[Records from a dataset]
= = = =

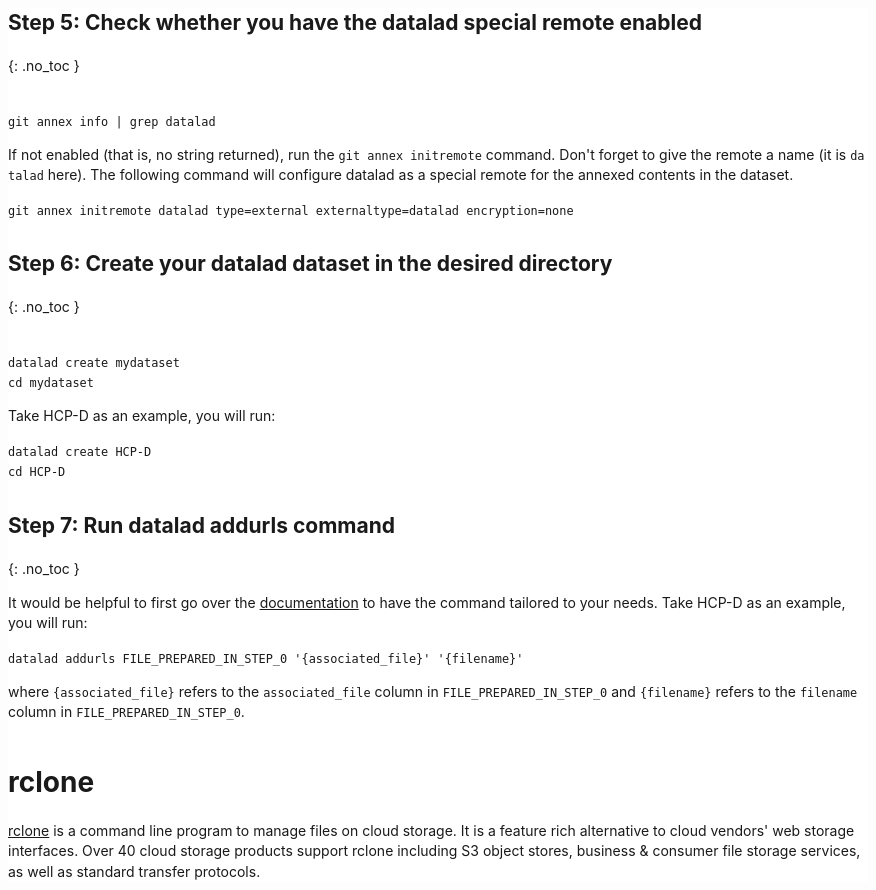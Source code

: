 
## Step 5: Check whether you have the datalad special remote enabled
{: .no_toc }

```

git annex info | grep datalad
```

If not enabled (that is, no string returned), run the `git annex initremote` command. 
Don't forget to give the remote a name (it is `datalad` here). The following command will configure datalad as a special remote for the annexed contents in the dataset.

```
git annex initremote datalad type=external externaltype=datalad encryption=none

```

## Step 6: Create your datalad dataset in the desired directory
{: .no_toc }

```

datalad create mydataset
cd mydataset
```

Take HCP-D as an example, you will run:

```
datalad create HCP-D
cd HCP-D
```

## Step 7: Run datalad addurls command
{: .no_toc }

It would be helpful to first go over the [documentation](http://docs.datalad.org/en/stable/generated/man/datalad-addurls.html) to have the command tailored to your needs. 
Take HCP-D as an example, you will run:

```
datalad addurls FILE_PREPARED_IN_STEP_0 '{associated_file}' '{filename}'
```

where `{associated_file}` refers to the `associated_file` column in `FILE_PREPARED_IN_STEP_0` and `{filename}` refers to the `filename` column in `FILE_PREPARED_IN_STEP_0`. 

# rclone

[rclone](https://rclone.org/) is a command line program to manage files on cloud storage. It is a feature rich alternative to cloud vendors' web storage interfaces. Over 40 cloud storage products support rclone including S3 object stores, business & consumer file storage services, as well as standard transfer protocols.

= = = =

== ASSIGNMENT ==
A verbatim copy of the records is expected, from their first line through the line with "If not enabled", inclusive, with the pictures removed.

== ANSWER TO THE EXERCISE ==
Source code

: 
## Step 5: Check whether you have the datalad special remote enabled
{: .no_toc }

```

git annex info | grep datalad
```

If not enabled (that is, no string returned), run the `git annex initremote` command. 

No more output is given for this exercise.